映画としてはヒューイ・ルイスの歌う「パワー・オブ・ラヴ」がヒットしましたが小生はこういうオーケストラ曲の方がお気に入りです。

 

 

 

 「ある日どこかで」は1981年に公開されたSF恋愛映画です。スーパーマン俳優として知られたクリストフー・リーヴの主演した映画です。この音楽ジョン・バリーが作曲しています。小生の好きな映画音楽の作曲家です。同じオーケストラを使ったメロディラインの曲ですが、しっとりとしていて独特の弦の響きが魅力的です。そこに絡むピアノの調べのなんとノスタルジックなことでしょう。

 

 

 このアルバムの中で一番新しいのは1985年の「フレッチ/殺人方程式」でしょう。このテーマ曲は早霧「ビバリーヒルズ・コップ」と同じハロルド・フォルターメイヤーが作曲しています。映画はチェビー・チェイス主演のコメディ映画なのですが、日本ではイマイチ話題となりませんでした。ただ、彼の演奏した1986年の「トップガン」のオープニングシーンの音楽も彼の作品なんです。

 

 

 ラグタイム音楽を復活させた作品ということでは「ザ・スティング」の「ジ・エンター・ティナー」は忘れられません。この曲を聴いてスコット・ジョブリンという作曲家を知りましたし、ジョシア・リフキンというピアニストも知りました。このサントラではマーヴィン・ハムリッシュが演奏しています。

 

 

 8曲目はロック・オペラの「ジーザス・クライスト・スーパースター」の序曲です。この曲もともと老いが音楽とは縁の深いアンドレ・プレヴィン/ロンドン交響楽団が演奏しているというのも味噌です。レコードでも市余裕していますが録音は悪く最後に壮大なハム音のノイズが乗っているのもいただけませんが。演奏のスケールは大きいです。

 

 

 

 

 1970年のアカデミー作曲賞に輝く名作「ある愛の詩」のテーマ曲です。まあ、普通はこのテーマを思い浮かべるのでしょうが、小生はこの映画の中で使われるモーツァルトの「フルート・ソナタ ヘ長調 K.13」の第1楽章やジェファーが仲間と共に演奏するバッハの「チェンバロ協奏曲第3番 ニ長調 BWV1054」の第3楽章の方が気になったことを思い出します。

 

 

 10曲目は1984年の「ザ・リバー」です。アメリカの農業問題を描いた、メルギブ、シシー・スペイセクが夫婦を演じた作品です。ただし、日本公開は2年遅れて1986年に公開されています。

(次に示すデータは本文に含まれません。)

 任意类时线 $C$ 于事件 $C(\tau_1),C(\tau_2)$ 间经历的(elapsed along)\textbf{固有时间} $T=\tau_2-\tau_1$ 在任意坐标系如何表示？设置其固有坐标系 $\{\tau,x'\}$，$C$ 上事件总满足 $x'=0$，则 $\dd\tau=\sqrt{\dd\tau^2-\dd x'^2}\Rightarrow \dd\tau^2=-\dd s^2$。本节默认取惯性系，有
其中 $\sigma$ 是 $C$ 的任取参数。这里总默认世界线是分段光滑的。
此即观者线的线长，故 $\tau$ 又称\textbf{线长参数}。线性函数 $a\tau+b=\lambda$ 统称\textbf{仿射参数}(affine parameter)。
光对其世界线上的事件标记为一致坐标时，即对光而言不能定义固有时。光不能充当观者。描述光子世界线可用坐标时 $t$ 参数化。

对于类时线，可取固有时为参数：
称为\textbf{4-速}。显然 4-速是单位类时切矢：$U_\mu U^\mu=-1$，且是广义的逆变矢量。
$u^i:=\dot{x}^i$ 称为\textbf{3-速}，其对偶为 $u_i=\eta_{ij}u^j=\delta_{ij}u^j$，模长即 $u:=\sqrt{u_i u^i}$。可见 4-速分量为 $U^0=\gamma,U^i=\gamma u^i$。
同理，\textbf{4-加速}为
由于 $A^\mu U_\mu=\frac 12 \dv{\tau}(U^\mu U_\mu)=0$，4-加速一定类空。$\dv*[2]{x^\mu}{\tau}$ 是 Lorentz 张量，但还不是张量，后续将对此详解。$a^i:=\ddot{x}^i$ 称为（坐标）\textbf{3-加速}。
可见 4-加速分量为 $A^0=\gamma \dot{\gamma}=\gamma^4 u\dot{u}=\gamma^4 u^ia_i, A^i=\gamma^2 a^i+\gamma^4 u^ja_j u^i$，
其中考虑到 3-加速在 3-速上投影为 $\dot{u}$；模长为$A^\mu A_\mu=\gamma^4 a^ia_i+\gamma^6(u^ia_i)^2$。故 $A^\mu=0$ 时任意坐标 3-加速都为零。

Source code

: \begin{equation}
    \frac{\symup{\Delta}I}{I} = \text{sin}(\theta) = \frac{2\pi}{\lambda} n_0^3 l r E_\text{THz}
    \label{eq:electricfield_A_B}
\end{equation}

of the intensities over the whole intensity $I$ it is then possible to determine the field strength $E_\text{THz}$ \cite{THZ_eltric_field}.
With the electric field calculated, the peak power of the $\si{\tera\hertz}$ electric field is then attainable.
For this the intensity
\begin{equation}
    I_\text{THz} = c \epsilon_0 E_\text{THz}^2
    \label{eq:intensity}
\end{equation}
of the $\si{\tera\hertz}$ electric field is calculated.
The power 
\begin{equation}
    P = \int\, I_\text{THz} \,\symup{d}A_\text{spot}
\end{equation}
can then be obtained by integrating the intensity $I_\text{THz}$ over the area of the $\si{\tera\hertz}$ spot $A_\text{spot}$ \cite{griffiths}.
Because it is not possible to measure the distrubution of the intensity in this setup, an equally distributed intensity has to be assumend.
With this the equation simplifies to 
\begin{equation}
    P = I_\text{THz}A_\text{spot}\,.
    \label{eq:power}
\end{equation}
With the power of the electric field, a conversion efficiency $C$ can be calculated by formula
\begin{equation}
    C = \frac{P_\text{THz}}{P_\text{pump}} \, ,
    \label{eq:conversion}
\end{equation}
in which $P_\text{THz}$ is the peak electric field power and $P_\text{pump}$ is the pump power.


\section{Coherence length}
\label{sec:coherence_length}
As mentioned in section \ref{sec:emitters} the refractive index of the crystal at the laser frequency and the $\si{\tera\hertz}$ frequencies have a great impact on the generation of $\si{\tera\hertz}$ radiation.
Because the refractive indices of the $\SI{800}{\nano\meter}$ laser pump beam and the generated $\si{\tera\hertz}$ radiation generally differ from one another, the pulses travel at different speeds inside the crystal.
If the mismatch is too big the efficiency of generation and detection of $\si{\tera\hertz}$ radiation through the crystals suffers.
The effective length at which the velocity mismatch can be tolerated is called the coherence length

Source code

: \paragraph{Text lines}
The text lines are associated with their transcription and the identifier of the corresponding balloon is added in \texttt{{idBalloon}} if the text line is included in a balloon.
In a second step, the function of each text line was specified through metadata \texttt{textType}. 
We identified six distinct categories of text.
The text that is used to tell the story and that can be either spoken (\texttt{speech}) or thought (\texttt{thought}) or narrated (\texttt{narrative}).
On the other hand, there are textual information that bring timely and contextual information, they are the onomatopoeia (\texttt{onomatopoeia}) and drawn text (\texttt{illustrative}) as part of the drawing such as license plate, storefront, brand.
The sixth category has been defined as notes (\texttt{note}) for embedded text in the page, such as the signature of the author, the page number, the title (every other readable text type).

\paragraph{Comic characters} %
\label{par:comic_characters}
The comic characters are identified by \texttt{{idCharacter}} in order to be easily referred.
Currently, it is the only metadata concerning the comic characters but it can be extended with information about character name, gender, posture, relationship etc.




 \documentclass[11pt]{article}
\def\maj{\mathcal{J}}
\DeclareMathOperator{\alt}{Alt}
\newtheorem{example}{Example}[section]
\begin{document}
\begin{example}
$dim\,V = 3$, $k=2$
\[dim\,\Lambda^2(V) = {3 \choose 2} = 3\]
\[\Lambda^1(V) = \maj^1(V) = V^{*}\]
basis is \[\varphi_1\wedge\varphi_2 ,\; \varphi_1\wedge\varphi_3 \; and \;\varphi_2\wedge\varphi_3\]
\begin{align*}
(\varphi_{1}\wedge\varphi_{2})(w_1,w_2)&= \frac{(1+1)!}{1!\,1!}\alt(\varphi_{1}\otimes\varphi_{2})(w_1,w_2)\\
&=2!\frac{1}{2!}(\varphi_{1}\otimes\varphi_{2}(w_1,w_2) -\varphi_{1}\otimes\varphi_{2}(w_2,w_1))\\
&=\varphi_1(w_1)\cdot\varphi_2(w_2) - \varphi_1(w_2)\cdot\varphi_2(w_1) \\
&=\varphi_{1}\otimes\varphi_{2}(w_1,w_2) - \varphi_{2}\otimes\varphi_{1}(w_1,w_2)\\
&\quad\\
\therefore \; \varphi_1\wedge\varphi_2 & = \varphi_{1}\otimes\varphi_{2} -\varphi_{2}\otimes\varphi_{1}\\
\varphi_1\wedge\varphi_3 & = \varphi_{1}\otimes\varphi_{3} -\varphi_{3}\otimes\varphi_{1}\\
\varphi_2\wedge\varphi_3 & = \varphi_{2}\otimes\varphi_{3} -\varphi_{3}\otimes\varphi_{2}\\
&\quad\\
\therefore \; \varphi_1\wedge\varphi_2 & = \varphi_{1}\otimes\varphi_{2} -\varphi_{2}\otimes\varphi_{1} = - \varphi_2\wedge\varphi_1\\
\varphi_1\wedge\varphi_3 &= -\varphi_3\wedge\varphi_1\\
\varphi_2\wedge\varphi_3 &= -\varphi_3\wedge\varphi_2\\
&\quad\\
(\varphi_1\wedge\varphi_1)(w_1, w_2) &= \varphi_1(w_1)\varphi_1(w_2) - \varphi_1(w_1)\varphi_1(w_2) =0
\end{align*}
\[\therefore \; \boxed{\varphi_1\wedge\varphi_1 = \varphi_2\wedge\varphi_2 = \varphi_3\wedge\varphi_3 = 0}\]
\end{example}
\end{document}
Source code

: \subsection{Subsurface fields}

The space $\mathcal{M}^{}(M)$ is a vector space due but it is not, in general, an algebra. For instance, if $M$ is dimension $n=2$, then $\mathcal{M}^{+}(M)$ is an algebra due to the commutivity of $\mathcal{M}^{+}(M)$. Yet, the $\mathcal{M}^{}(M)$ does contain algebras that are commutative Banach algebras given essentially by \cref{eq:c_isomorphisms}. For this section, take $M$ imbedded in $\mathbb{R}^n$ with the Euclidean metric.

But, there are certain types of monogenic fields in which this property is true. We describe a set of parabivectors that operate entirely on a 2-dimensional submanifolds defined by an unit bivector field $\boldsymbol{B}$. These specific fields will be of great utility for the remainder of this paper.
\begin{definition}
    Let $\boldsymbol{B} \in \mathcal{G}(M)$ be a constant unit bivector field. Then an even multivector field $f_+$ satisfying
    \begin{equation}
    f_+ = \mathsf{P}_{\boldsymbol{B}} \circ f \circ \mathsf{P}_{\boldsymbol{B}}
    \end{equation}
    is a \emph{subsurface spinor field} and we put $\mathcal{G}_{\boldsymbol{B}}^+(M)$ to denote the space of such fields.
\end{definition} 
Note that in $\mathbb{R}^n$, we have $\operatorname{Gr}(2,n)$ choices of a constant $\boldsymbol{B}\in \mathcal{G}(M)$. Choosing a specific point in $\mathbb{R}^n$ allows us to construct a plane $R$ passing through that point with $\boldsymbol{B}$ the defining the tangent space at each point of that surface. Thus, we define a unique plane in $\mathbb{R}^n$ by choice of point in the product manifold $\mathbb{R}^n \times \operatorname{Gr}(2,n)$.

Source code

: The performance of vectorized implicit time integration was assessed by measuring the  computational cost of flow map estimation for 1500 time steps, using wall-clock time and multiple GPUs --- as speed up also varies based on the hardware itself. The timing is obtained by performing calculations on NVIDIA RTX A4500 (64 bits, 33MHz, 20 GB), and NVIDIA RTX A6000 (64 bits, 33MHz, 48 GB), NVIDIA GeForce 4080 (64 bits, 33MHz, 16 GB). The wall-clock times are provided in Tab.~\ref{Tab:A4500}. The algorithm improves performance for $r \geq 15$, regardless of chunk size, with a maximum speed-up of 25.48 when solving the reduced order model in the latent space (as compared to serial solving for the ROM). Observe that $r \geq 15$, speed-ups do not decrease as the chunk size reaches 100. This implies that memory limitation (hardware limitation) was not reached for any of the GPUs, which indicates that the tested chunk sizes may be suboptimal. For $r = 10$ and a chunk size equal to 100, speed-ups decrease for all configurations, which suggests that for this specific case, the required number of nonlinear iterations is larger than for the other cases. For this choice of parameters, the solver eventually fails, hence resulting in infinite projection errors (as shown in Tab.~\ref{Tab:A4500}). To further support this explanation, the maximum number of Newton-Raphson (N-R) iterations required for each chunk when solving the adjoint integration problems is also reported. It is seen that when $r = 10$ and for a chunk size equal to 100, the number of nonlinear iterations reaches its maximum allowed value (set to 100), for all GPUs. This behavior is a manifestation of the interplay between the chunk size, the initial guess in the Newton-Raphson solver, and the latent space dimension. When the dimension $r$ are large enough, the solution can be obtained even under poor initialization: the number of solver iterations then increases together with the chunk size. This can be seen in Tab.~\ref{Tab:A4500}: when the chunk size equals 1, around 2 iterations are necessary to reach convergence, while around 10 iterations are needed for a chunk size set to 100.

ただ、ほとんど話題になっていませんが、ジョン・ウィリアムズはシリアスな素晴らしい音楽を書いています。ただ、この84年にジョン・ウィリアムズはボストン・ポップスを辞任すると表明しています。あまりうまくいってなかったようで、こののち、ウィリアムズはボストン・エスプラネード・オーケストラとの比重を増やしていきます。こちらはフリーの演奏家を集めた全くの別物で、日本に来日しているのもこちらのオーケストラになります。

 

 

 もう一曲、ジョン・バリーの作品が収録されています。ロバート・レッドフォードとメリル・ストリープが主演した映画で1985年の作品です。「野生のエルザ」とは違うアフリカの広大さを描いた作品でロマンスものでもあるので「愛と哀しみの果て」という邦題がついています。

 

 

 このアルバム最後は、もう一度「E.T」から「オーバー・ザ・ムーン」が収録されています。ところで、この作品にはプロデューサーとしてブルース・ボトニックがクレジットされいます。彼はアメリカのオーディオエンジニア兼レコードプロデューサーです。ロック畑のプロデューサーですが映画音楽ではもっぱらジェリー・ゴールドスミスの作品をプロデュースしていましたが、ここで初めてジョン・ウィリアムズと組んでこのアルバムをプロデュースしています。このアルバムの音がやけにいいのはそういう裏事情があります。「ホーム・アローン」ではアーミン・スタイナーがプロデュースし、その後はボストン・ポップスなどの録音を含めてショーン・マーフィが録音エンジニアを勤めていました。

 

 ところでこの曲は映画ではそっくりそのまま使われていない曲です。エンド・クレジットの冒頭で流れる曲でピアノのソロをフューチャーし、ストリングスの長利れるような旋律とチェロが美しいメロディを歌い上げています。

 

 

 ところで、映画音楽は一人の作曲家が全てのスコアを書いているわけではありません。オー消すとレーターという存在があり、ジョン・ウィリアムズの作品では1989年の「オールウェイズ」という作品まではハーバード・スペンサーという人物が実際に譜面に書き起こしていました。その後の「フック」からはジョン・ニューフィールドがその任にあります。このオーケスとレーター、作曲家にほぼ専属で付くようで、ジェリー・ゴールドスミスにはアーサー・モートン、アレクサンダー・コーレッジが、アラン・シルヴェストリにはウィリアム・ロス、ダニー・エルフマンにはボブ・バダミという人物がその任に当たっています。